Data records
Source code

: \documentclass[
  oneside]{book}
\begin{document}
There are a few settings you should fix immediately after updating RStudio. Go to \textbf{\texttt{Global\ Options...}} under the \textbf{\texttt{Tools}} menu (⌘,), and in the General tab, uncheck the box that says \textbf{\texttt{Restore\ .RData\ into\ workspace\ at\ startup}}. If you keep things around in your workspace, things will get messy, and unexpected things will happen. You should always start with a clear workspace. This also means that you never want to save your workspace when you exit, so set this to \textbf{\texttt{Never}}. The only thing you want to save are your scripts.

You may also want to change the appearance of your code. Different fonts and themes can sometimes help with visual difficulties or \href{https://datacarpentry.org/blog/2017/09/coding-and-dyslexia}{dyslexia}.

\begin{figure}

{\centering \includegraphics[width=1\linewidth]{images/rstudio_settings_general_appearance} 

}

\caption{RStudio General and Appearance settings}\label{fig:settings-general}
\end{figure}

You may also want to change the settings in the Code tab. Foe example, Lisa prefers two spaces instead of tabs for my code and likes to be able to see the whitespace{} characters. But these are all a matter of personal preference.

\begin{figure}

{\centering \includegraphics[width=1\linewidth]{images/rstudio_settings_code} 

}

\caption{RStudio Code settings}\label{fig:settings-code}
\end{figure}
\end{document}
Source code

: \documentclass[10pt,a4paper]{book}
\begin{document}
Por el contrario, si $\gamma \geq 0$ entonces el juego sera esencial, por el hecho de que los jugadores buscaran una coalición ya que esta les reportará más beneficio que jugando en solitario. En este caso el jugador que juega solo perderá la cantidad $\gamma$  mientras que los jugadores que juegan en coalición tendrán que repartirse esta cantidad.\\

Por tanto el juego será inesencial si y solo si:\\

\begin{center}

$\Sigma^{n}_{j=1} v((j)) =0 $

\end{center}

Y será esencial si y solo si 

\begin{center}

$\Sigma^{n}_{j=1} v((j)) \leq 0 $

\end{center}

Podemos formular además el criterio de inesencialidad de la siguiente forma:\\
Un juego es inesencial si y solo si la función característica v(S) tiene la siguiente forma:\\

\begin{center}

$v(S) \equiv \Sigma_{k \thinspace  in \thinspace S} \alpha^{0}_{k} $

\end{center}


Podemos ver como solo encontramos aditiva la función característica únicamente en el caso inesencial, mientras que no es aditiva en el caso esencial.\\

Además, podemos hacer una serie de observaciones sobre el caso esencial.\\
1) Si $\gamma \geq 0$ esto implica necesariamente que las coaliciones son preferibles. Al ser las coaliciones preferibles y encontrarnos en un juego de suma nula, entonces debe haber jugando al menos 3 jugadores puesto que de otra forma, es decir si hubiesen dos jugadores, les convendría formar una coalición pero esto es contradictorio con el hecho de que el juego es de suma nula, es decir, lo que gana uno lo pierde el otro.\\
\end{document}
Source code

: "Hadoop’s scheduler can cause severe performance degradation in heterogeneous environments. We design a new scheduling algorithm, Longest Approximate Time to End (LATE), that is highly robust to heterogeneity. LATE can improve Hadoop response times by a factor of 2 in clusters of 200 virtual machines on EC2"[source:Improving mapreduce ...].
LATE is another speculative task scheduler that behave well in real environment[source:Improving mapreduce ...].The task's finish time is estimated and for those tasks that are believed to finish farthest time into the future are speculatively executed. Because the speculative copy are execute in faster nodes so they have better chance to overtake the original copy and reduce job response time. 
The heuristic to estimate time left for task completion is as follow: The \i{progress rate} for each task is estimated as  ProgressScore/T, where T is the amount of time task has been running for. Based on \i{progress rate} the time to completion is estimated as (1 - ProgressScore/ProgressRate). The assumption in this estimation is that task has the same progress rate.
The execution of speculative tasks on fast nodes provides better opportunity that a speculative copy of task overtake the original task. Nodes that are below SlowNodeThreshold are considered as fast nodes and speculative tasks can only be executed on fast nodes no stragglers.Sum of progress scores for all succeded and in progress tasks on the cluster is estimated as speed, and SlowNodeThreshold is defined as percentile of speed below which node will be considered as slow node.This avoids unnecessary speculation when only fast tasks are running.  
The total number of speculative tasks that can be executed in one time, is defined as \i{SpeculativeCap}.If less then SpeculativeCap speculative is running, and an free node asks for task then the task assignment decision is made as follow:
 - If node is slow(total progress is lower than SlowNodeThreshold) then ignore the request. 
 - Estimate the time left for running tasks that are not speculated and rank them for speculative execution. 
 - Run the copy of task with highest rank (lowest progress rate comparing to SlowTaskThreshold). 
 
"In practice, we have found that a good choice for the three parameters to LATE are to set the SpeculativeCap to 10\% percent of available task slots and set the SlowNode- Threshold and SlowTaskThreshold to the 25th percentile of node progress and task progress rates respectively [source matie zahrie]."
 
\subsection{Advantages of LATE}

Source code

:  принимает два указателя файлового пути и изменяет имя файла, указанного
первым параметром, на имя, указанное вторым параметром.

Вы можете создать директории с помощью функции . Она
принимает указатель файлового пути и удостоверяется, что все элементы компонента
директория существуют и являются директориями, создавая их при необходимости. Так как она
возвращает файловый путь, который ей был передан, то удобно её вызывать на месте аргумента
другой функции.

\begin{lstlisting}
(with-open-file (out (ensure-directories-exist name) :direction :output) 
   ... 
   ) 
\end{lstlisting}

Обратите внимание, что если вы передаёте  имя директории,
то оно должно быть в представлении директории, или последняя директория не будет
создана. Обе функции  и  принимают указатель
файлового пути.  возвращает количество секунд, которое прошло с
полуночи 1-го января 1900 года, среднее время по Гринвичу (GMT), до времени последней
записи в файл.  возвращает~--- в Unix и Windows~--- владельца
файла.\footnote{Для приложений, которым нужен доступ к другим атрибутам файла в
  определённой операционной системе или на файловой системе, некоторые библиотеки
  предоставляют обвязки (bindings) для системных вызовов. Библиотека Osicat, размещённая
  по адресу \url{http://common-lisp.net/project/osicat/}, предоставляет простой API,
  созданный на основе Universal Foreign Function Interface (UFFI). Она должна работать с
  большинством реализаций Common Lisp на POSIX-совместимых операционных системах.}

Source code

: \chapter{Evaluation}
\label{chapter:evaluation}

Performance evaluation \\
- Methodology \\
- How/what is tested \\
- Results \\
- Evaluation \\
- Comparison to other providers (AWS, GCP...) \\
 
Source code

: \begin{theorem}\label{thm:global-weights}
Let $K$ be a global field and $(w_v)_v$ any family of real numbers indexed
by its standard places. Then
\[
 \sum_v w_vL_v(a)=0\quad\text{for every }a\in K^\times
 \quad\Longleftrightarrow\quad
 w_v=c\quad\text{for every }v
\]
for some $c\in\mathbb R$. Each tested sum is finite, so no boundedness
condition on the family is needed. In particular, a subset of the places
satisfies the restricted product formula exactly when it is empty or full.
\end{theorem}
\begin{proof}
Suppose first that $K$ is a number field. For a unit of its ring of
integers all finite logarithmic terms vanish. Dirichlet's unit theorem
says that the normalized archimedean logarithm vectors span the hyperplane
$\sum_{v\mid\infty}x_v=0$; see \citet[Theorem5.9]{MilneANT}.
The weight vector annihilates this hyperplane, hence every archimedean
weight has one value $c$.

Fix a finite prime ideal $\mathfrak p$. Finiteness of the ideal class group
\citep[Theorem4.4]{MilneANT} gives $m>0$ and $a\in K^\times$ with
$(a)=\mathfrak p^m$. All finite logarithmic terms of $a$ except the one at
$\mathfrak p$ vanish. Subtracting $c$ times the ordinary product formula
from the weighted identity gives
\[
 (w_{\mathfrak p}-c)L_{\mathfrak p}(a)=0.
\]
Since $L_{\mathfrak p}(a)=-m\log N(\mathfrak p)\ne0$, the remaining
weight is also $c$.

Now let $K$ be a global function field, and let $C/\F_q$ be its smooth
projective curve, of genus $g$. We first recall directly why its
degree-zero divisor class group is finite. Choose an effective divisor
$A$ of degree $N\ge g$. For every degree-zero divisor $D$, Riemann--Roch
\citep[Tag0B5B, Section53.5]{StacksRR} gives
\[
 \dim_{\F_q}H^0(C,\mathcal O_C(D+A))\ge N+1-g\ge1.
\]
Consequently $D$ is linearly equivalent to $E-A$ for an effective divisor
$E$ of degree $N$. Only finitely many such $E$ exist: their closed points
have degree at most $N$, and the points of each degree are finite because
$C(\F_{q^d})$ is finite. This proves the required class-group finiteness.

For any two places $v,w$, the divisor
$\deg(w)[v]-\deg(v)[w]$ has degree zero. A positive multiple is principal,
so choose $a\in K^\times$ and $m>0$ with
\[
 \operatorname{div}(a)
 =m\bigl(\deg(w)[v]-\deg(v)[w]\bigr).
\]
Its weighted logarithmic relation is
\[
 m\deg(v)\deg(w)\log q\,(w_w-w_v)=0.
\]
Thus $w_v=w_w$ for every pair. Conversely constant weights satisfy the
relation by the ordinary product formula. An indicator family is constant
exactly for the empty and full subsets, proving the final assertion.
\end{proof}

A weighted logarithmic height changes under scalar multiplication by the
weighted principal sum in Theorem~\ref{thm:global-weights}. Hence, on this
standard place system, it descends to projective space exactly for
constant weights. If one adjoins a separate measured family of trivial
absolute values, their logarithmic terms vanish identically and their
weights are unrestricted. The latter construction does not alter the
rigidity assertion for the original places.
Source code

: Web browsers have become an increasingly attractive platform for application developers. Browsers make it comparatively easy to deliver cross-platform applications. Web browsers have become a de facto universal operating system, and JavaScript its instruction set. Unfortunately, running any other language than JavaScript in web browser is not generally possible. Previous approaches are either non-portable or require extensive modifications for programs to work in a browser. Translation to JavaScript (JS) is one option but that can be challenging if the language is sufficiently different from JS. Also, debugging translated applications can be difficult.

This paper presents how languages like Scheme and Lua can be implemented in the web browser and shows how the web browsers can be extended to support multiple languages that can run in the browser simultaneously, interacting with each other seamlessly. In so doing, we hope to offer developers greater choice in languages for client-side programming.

Instructions for the task:
What are the lines, exactly as written above, from the line with "The execution of" to the line with "- If node is", both included? Output only those.

Answer below:
The execution of speculative tasks on fast nodes provides better opportunity that a speculative copy of task overtake the original task. Nodes that are below SlowNodeThreshold are considered as fast nodes and speculative tasks can only be executed on fast nodes no stragglers.Sum of progress scores for all succeded and in progress tasks on the cluster is estimated as speed, and SlowNodeThreshold is defined as percentile of speed below which node will be considered as slow node.This avoids unnecessary speculation when only fast tasks are running.  
The total number of speculative tasks that can be executed in one time, is defined as \i{SpeculativeCap}.If less then SpeculativeCap speculative is running, and an free node asks for task then the task assignment decision is made as follow:
 - If node is slow(total progress is lower than SlowNodeThreshold) then ignore the request. 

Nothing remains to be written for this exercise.